----- Study material
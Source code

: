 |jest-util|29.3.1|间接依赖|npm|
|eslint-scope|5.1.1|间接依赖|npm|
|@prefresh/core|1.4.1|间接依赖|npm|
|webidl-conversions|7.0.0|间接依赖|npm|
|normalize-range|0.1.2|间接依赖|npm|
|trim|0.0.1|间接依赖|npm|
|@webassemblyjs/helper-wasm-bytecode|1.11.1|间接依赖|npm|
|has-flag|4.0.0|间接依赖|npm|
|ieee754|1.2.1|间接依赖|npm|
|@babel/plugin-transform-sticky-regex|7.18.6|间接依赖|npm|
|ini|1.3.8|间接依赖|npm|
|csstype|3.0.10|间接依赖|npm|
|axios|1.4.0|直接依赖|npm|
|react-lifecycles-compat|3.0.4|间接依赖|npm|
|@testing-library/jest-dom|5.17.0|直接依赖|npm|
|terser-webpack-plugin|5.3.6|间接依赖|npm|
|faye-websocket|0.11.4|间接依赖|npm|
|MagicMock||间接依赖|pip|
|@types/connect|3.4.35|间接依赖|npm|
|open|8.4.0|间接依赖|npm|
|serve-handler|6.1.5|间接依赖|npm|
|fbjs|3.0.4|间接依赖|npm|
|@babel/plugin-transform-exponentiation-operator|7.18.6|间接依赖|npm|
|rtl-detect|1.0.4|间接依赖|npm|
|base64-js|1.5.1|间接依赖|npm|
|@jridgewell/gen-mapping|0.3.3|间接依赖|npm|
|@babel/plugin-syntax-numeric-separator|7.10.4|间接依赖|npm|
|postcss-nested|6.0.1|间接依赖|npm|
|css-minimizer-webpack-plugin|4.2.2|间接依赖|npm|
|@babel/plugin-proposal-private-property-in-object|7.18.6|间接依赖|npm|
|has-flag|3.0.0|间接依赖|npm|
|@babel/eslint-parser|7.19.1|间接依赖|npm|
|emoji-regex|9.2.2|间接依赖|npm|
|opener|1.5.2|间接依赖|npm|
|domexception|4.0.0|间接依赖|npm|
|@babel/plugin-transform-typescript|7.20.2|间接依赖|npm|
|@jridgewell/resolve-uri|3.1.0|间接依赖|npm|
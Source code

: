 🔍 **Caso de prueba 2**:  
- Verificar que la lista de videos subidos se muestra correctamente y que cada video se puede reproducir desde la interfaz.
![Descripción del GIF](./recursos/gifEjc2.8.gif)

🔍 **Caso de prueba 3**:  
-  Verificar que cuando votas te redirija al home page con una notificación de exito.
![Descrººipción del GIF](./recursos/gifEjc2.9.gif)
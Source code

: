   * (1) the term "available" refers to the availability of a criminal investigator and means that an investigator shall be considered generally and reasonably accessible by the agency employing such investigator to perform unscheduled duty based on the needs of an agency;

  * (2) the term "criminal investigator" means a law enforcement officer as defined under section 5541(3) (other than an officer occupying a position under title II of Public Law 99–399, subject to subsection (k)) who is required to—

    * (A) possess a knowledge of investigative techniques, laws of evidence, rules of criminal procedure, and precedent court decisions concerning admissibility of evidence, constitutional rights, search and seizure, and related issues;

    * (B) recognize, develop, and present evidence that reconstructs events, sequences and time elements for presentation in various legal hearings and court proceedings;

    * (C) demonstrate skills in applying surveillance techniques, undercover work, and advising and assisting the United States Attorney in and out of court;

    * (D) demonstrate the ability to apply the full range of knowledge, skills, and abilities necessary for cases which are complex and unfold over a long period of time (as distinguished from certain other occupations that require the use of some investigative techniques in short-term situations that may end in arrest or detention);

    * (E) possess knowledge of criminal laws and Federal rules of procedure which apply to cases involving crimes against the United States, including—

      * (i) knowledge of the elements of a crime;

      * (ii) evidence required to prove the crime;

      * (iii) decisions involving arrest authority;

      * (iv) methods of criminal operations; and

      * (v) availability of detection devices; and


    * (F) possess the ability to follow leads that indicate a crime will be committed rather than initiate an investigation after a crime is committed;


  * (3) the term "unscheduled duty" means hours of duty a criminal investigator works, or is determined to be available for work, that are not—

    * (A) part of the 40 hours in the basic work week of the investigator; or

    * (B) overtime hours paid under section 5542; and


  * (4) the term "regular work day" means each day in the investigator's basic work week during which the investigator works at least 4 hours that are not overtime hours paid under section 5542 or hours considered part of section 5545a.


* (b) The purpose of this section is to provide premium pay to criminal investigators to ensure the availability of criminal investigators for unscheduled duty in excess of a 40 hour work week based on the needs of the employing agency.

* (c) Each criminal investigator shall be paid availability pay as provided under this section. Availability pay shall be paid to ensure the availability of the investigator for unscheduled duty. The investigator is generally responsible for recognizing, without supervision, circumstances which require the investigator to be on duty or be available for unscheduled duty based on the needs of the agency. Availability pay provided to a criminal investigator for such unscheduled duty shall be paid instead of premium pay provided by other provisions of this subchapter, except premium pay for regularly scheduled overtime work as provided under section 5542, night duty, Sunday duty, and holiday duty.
----------
-- Task instructions --
Among the entries, how many lines hold the word "laws"? Please answer with only that number.

-- Task result --
2